- _TASK DESCRIPTION_
Only the lines containing "with" belong in the answer; find them in the material below.

- _RECORDS FOR PROCESSING_
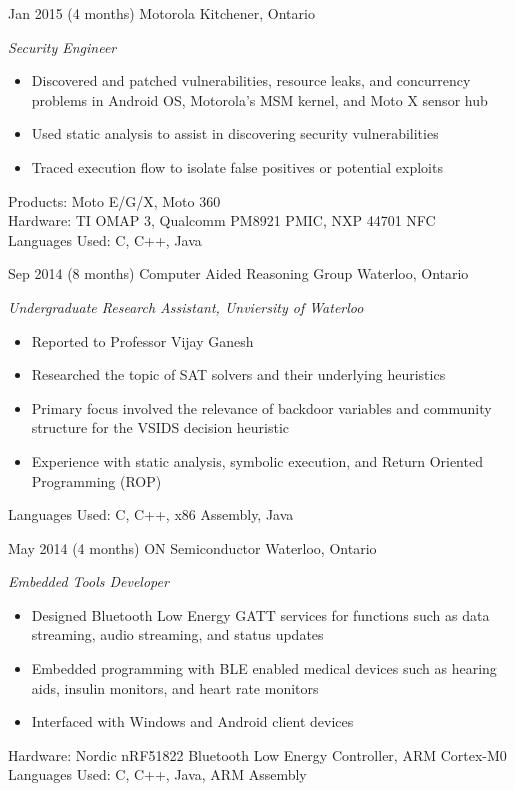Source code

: \documentclass[print]{friggeri-cv} %
\begin{document}
\begin{entrylist}

\entry
{Jan 2015}
{(4 months)}
{Motorola}
{Kitchener, Ontario}
{\emph{Security Engineer}
\begin{itemize}
\item Discovered and patched vulnerabilities, resource leaks, and concurrency problems in Android OS, Motorola's MSM kernel, and Moto X sensor hub
\item Used static analysis to assist in discovering security vulnerabilities
\item Traced execution flow to isolate false positives or potential exploits
\end{itemize}
Products: Moto E/G/X, Moto 360 \\
Hardware: TI OMAP 3, Qualcomm PM8921 PMIC, NXP 44701 NFC \\
Languages Used: C, C++, Java \\
}

\entry
{Sep 2014}
{(8 months)}
{Computer Aided Reasoning Group}
{Waterloo, Ontario}
{\emph{Undergraduate Research Assistant, Unviersity of Waterloo}
\begin{itemize}
\item Reported to Professor Vijay Ganesh 
\item Researched the topic of SAT solvers and their underlying heuristics
\item Primary focus involved the relevance of backdoor variables and community structure for the VSIDS decision heuristic
\item Experience with static analysis, symbolic execution, and Return Oriented Programming (ROP) 
\end{itemize}
Languages Used: C, C++, x86 Assembly, Java \\
}

\entry
{May 2014}
{(4 months)}
{ON Semiconductor}
{Waterloo, Ontario}
{\emph{Embedded Tools Developer}
\begin{itemize}
\item Designed Bluetooth Low Energy GATT services for functions such as data streaming, audio streaming, and status updates
\item Embedded programming with BLE enabled medical devices such as hearing aids, insulin monitors, and heart rate monitors
\item Interfaced with Windows and Android client devices
\end{itemize}
Hardware: Nordic nRF51822 Bluetooth Low Energy Controller, ARM Cortex-M0 \\
Languages Used: C, C++, Java, ARM Assembly \\
}


\end{entrylist}
\end{document}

- _ANSWER AREA_
\item Experience with static analysis, symbolic execution, and Return Oriented Programming (ROP) 
\item Embedded programming with BLE enabled medical devices such as hearing aids, insulin monitors, and heart rate monitors
\item Interfaced with Windows and Android client devices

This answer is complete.